The author uses numerous examples to show how widespread these two principles are. Dishonest warning calls are an example of the first principle. Birds, for example, ostensibly warn their flock of an approaching bird of prey in order to have undisturbed access to a profitable food source. Classic examples of the second principle are the brood parasitism of the cuckoo, which exploits the fact that birds have never been under strong selection pressure to identify their eggs down to the smallest details; or protective mimicry, in which tasty organisms disguise themselves as poisonous species and thereby deter predators. Nevertheless, all in all, organisms benefit the most from honest communication. How honest communication within and between species is enforced is another central theme in Sun’s presentation.
With charm and flattery
However, the author’s approach to this topic is a bit one-sided. His presentation of credible and honest signals is based on a theory that, after some time of widespread acceptance, has been questioned again in recent years. The handicap principle, formulated in 1975 by the Israeli biologist Amotz Zahavi, states that signals are particularly credible when they are accompanied by a “handicap” – extravagant features such as the peacock wheel can endure in evolution because they signal that the wearer of the trait was able to survive despite the associated waste of resources.

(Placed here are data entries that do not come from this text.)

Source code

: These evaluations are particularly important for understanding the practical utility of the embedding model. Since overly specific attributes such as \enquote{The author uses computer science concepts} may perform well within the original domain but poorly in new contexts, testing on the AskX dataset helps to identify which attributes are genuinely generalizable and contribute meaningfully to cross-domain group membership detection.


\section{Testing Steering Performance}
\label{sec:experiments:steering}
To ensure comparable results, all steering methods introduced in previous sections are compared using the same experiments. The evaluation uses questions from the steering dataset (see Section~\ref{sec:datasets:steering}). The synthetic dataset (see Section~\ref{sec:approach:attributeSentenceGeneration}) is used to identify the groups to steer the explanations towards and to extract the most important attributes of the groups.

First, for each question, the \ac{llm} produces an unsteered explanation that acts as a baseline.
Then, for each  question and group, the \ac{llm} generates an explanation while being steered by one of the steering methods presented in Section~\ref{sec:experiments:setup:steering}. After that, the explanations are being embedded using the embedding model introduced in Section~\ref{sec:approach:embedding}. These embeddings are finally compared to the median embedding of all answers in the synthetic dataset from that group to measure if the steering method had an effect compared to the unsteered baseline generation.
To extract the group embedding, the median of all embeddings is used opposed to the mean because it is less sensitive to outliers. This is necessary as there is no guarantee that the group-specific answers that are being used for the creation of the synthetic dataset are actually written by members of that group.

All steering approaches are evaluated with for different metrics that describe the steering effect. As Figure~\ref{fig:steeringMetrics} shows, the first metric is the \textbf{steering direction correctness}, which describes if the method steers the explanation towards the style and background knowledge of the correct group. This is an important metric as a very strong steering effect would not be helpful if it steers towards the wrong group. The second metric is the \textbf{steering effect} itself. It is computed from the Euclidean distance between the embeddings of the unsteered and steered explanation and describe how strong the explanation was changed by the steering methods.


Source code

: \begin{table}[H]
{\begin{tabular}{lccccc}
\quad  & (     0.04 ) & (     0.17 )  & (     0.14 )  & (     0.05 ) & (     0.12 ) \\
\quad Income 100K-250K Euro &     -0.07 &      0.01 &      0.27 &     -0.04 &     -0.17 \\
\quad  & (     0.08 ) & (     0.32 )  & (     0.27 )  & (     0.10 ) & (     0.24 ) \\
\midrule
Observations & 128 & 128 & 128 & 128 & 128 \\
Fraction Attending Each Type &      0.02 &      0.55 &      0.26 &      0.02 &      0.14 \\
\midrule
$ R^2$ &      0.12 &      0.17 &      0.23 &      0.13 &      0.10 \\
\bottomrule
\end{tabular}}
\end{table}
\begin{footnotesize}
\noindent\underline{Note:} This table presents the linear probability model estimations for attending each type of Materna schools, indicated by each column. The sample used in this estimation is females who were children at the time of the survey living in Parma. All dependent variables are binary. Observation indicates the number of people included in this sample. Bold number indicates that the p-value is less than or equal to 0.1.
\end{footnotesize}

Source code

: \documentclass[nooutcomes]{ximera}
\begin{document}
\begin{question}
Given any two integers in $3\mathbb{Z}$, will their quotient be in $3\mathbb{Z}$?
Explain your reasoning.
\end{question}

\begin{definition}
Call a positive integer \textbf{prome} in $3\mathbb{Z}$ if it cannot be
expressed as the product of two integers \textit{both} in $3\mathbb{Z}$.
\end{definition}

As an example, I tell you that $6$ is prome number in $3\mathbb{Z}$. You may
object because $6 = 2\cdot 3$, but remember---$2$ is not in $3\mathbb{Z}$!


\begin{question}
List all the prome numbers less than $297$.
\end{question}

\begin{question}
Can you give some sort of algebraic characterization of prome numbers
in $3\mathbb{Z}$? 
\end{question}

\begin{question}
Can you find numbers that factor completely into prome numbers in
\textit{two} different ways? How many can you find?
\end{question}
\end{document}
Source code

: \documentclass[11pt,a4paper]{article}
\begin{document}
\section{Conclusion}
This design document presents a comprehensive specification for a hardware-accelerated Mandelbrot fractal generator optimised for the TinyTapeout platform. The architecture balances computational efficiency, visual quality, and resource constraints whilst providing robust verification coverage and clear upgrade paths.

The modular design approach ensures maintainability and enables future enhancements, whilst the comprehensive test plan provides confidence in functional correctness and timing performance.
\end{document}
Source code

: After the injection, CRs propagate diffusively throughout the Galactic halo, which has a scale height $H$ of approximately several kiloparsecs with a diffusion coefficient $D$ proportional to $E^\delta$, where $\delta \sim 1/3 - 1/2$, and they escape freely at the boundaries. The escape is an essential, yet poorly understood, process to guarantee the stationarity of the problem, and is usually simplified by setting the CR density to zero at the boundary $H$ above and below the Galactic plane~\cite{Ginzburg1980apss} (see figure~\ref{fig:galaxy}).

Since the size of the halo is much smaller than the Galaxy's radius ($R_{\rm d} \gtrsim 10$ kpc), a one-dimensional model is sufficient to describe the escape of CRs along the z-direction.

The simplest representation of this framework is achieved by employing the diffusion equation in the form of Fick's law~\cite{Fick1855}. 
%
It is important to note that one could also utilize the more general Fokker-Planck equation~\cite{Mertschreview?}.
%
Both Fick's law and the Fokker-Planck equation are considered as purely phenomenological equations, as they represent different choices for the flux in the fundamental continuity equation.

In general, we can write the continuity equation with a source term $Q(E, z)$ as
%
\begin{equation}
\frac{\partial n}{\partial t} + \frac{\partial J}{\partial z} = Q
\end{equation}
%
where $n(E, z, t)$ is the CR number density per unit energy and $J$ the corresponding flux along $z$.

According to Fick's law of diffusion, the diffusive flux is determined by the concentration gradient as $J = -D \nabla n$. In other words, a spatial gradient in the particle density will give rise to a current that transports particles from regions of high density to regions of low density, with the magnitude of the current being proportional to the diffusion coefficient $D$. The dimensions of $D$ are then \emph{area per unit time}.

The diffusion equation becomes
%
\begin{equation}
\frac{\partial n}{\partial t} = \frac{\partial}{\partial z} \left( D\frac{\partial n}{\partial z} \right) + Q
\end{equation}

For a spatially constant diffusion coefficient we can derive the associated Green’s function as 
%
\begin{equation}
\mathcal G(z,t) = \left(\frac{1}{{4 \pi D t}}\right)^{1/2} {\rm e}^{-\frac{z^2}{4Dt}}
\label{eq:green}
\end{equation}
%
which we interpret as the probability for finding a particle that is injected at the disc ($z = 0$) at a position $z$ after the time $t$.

Zahavi later put forward a second hypothesis, which suggested that males express their distinctive features to a degree that corresponds to their physical condition. Such signals are therefore not resource-wasting exaggerations, but characteristics optimized by selection that balance costs – if any costs arise at all – and benefits. This hypothesis, which has now been well proven empirically and theoretically, shows that handicaps are much rarer than the author assumes.
The second half of the book deals with lies and deception among people. The author treats these phenomena using the same analytical tools as lies and deception in animals and plants. The famous case of the fraudster Frank Abagnale and his autobiography “Catch Me If You Can” – filmed in 2002 by Steven Spielberg with Leonardo DiCaprio in the lead role – serves as a starting point for dealing with the power of lies and deception. Here too, the two laws of deception apply to Sun: abusing honest signals and exploiting gaps and weaknesses in the victim’s cognitive system. Fraudsters like Abagnale know how to copy signals of reliability and trustworthiness and use charm and flattery to create sympathy for themselves.
Unfortunately, this story used as a guide has a catch. It has now emerged that Abagnale lied about almost all of his fraudulent adventures – as a pilot, as a pediatrician, as a prosecutor, as a sociology professor. Most of the time he supposedly flew around the world as a pilot was actually spent in prison. That’s why “Catch Me If You Can” is not a factual report, but an elaborate, extravagant lie about a life full of small, not always successful lies and deceptions.
Sun’s book is still worth reading as a compendium of fascinating examples of fraud and deception in nature. And it stimulates reflection on whether and how practices of deception and lying that require human, strategic thinking can be understood as a continuation of natural history.
Lixing Sun: “The Liars of Nature and the Nature of Liars”. Cheating and Deception in the Living World. Princeton University Press, Princeton 2023. 288 pp., hardcover, €26.99.